## Task objective
Go through the records, and copy each line in which the string "HardGreen" is present.

-------- Record extracts --------

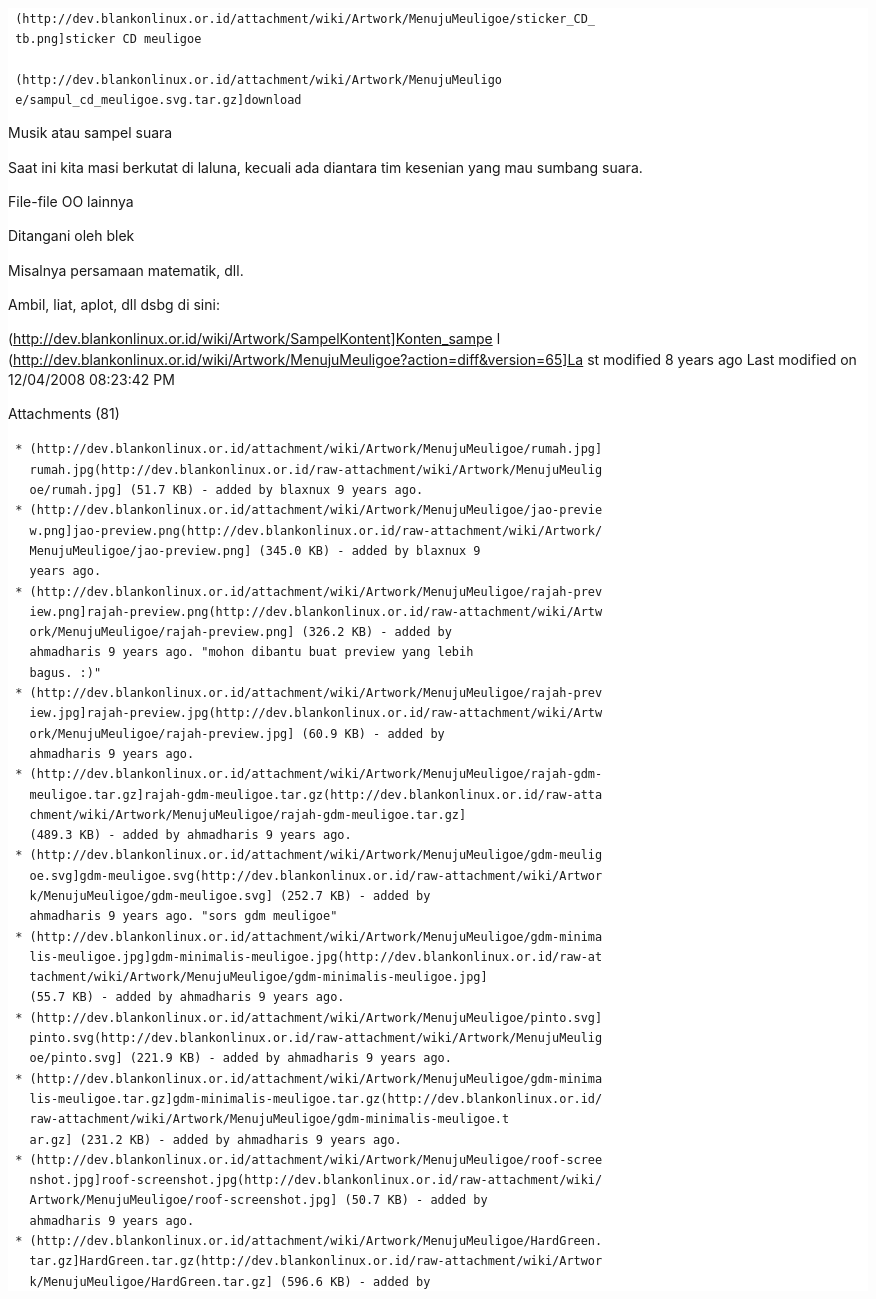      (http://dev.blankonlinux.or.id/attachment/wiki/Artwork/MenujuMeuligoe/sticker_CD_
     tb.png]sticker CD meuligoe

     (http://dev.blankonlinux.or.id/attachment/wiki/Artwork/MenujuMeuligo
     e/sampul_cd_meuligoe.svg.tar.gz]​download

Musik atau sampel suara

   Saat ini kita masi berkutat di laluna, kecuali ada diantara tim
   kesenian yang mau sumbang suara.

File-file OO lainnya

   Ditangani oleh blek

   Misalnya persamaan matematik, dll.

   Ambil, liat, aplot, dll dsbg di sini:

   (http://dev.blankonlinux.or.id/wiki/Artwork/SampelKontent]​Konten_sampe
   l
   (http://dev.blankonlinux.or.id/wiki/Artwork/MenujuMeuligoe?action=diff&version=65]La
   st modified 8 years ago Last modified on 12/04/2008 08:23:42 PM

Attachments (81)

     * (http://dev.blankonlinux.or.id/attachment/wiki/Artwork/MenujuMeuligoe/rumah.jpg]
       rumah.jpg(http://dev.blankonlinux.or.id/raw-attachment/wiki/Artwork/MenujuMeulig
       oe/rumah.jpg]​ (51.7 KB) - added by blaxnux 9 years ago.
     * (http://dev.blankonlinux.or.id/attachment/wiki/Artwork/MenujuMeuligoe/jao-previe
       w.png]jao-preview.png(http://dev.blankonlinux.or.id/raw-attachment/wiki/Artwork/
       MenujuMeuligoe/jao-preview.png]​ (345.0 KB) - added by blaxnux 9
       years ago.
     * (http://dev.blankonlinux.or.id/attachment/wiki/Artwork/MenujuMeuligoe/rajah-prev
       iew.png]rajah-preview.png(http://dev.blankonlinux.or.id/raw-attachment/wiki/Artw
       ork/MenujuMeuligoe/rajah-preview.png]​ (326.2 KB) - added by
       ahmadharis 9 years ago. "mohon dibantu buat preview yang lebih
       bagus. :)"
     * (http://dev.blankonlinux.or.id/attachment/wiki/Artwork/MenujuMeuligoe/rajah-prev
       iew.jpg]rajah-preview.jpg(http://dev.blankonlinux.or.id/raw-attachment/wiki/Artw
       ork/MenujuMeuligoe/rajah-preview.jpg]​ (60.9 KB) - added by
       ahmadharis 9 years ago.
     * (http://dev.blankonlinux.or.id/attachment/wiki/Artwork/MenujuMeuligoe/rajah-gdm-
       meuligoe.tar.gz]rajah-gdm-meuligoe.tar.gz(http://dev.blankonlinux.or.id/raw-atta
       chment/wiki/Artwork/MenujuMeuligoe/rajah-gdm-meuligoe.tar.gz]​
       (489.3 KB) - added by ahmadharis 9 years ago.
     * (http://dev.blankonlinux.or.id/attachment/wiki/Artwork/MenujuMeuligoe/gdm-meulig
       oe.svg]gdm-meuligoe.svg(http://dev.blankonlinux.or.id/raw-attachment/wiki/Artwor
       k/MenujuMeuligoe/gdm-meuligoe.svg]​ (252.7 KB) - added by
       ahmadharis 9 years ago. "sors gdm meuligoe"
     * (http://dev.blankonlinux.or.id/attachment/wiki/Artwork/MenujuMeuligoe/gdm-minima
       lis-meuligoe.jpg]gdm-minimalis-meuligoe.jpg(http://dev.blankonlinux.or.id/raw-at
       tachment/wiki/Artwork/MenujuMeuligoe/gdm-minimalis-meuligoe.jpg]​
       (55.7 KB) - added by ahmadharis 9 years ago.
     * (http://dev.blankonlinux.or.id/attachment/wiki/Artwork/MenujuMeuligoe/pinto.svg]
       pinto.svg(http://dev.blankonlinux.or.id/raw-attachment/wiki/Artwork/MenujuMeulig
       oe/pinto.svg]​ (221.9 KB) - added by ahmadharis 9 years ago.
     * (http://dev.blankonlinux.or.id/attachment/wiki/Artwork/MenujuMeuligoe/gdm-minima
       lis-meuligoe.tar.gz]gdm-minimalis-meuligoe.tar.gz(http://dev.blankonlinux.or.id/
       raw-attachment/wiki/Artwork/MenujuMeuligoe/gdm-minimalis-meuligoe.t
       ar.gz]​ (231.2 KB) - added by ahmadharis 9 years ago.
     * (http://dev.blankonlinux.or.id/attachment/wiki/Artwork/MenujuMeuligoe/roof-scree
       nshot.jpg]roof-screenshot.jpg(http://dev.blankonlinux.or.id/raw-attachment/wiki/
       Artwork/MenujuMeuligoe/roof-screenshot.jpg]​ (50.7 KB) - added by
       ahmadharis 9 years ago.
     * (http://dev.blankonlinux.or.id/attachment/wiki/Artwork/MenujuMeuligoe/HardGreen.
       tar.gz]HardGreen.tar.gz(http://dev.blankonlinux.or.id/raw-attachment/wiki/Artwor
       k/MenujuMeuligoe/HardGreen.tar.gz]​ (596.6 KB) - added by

--------
-------- Record extracts --------

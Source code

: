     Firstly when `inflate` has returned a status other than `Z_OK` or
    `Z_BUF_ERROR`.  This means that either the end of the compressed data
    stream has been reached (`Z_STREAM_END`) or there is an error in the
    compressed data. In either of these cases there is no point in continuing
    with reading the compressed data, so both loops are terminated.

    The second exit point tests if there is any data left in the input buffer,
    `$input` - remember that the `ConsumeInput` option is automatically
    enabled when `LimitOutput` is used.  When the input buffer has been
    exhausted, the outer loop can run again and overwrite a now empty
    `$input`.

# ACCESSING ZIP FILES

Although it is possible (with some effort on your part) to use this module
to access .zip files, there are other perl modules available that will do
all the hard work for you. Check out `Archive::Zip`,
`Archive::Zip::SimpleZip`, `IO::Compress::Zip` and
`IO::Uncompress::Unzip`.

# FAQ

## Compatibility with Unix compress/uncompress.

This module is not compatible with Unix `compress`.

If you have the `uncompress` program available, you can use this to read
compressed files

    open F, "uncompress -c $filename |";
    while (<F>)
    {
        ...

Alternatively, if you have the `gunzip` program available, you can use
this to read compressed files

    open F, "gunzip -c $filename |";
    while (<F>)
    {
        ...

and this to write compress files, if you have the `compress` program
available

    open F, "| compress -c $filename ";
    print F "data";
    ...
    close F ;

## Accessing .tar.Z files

--------
-------- Record extracts --------

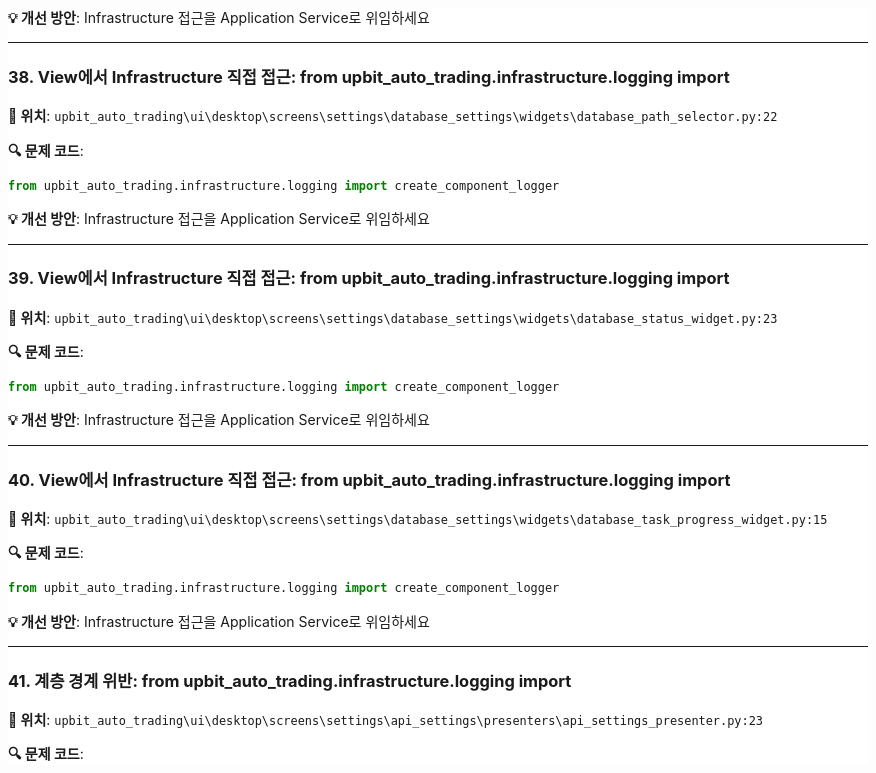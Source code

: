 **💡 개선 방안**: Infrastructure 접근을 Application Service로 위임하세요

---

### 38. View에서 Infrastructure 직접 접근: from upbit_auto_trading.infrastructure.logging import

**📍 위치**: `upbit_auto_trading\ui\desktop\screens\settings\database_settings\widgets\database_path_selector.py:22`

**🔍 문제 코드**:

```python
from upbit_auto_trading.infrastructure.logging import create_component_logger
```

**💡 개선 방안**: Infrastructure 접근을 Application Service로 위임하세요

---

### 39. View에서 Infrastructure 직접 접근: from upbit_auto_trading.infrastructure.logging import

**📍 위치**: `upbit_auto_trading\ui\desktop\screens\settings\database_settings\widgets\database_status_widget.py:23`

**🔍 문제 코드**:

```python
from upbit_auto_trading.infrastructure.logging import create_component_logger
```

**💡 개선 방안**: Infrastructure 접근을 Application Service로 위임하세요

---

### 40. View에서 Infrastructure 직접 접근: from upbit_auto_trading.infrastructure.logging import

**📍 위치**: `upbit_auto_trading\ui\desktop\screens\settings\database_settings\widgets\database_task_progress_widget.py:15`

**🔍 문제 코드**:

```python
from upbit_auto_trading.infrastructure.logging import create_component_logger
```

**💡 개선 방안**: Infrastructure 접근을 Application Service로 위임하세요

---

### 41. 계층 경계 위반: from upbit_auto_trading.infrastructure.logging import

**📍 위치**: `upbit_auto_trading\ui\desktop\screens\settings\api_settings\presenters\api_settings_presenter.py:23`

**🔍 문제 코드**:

--------

## Reply to the exercise
     * (http://dev.blankonlinux.or.id/attachment/wiki/Artwork/MenujuMeuligoe/HardGreen.
       tar.gz]HardGreen.tar.gz(http://dev.blankonlinux.or.id/raw-attachment/wiki/Artwor
       k/MenujuMeuligoe/HardGreen.tar.gz]​ (596.6 KB) - added by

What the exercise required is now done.